Now, there is nothing wrong with the metaphors of “lift”, or “height”, or “rising up”. Children get taller, and many of the intellectual skills they acquire do lift them up into new spheres of experience and thought. Development is, to a great extent, a process of becoming free of one’s context (the older child can think about things without acting on them, learn about people and places he or she has never seen, and solve abstract problems). But in our educational system, the concept of “up” has distorted things in ways that are bad for children, and misguided.
One example of this is the idea that we must “Raise Standards”. Raising Standards suggests that everything we learn in school should be measured in a linear fashion. It leads us to feel that children (and their teachers) must perform at ever higher levels. And in fact that is played out in schools all over the country. Test scores must keep getting better than they were before. Perhaps instead of higher, we need deeper standards. Instead of getting more and more answers correctly, or being able to provide greater and greater amounts of information, we should help children become capable of deeper analysis, closer reading of texts, writing that contains more layers of meaning and/or a more elegant argument, and more flexible ways of approaching a problem.

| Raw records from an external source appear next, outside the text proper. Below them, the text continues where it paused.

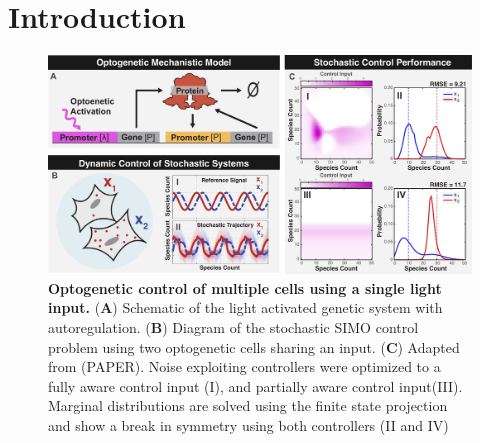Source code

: \documentclass[12pt]{iopart}
\begin{document}
\section{Introduction}
\begin{figure}
\begin{center}
\includegraphics[width=\columnwidth]{Cartoons.pdf}
\caption{{\bf Optogenetic control of multiple cells using a single light input.}
({\bf A}) Schematic of the light activated genetic system with autoregulation.
({\bf B}) Diagram of the stochastic SIMO control problem using two optogenetic cells sharing an input.
({\bf C}) Adapted from (PAPER). Noise exploiting controllers were optimized to a fully aware control input (I), and partially aware control input(III). Marginal distributions are solved using the finite state projection and show a break in symmetry using both controllers (II and IV) }
\label{cartoons}
\end{center}
\vspace{-0.3in}
\end{figure}
\end{document}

Another destructive phrase is "Race to the Top," which is a terrible way to describe the process by which children learn information, become good citizens, develop their ability to think, and acquire the goals and habits of their society. Among other things, racing is not necessarily the best way to acquire important abilities and dispositions. But in addition, a race to the top implies that someone must be left behind. Where there is a top, there is a bottom, and where there is a race, there is a loser.
We know from Max Black, Philip Wheelright, and more recently, from George Lakoff that the language we use has a powerful concrete impact on the way in which problems are framed, and shapes the solutions people come up with. Lakoff has shown that to be true in politics, but it is just as true in schools.